[[ Data excerpts open ]]

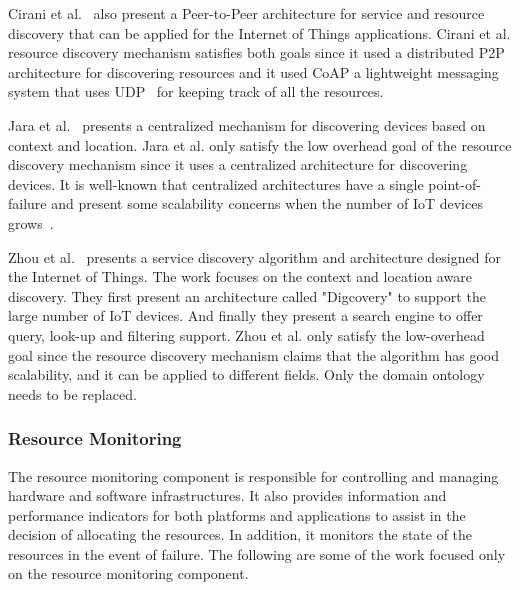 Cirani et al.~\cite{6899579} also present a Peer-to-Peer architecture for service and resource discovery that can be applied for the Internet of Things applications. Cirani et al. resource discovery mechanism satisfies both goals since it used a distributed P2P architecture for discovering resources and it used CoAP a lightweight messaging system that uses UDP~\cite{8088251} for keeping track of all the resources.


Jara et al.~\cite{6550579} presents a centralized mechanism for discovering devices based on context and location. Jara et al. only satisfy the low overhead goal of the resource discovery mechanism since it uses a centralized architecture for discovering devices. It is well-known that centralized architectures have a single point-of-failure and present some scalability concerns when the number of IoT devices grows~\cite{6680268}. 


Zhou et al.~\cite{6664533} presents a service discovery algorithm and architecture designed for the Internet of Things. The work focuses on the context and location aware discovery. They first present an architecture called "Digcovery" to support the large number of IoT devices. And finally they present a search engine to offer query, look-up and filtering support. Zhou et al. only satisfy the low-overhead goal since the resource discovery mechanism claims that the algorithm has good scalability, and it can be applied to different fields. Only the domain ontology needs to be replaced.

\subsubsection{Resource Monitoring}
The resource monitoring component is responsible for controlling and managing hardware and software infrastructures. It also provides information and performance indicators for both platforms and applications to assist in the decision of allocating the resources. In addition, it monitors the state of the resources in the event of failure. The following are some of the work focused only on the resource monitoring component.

[[ Data excerpts closed ]]
[[ Data excerpts open ]]

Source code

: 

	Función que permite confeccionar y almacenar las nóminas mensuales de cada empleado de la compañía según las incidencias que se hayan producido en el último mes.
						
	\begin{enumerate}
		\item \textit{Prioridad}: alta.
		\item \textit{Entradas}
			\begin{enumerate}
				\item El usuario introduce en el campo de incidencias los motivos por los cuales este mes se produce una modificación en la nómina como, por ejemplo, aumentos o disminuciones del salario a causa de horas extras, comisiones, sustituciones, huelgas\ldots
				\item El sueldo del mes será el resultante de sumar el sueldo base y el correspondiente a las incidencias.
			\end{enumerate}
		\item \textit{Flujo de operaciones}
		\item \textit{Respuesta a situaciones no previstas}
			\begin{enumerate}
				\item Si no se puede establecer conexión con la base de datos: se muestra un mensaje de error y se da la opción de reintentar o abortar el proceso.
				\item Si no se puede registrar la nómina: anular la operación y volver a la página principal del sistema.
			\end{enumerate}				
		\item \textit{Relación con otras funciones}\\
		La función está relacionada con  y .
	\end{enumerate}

[[ Data excerpts closed ]]

* Your task
In the entries above, which lines hold the word "enumerate"? Copy them out.

* Response for this exercise
	\begin{enumerate}
			\begin{enumerate}
			\end{enumerate}
			\begin{enumerate}
			\end{enumerate}				
	\end{enumerate}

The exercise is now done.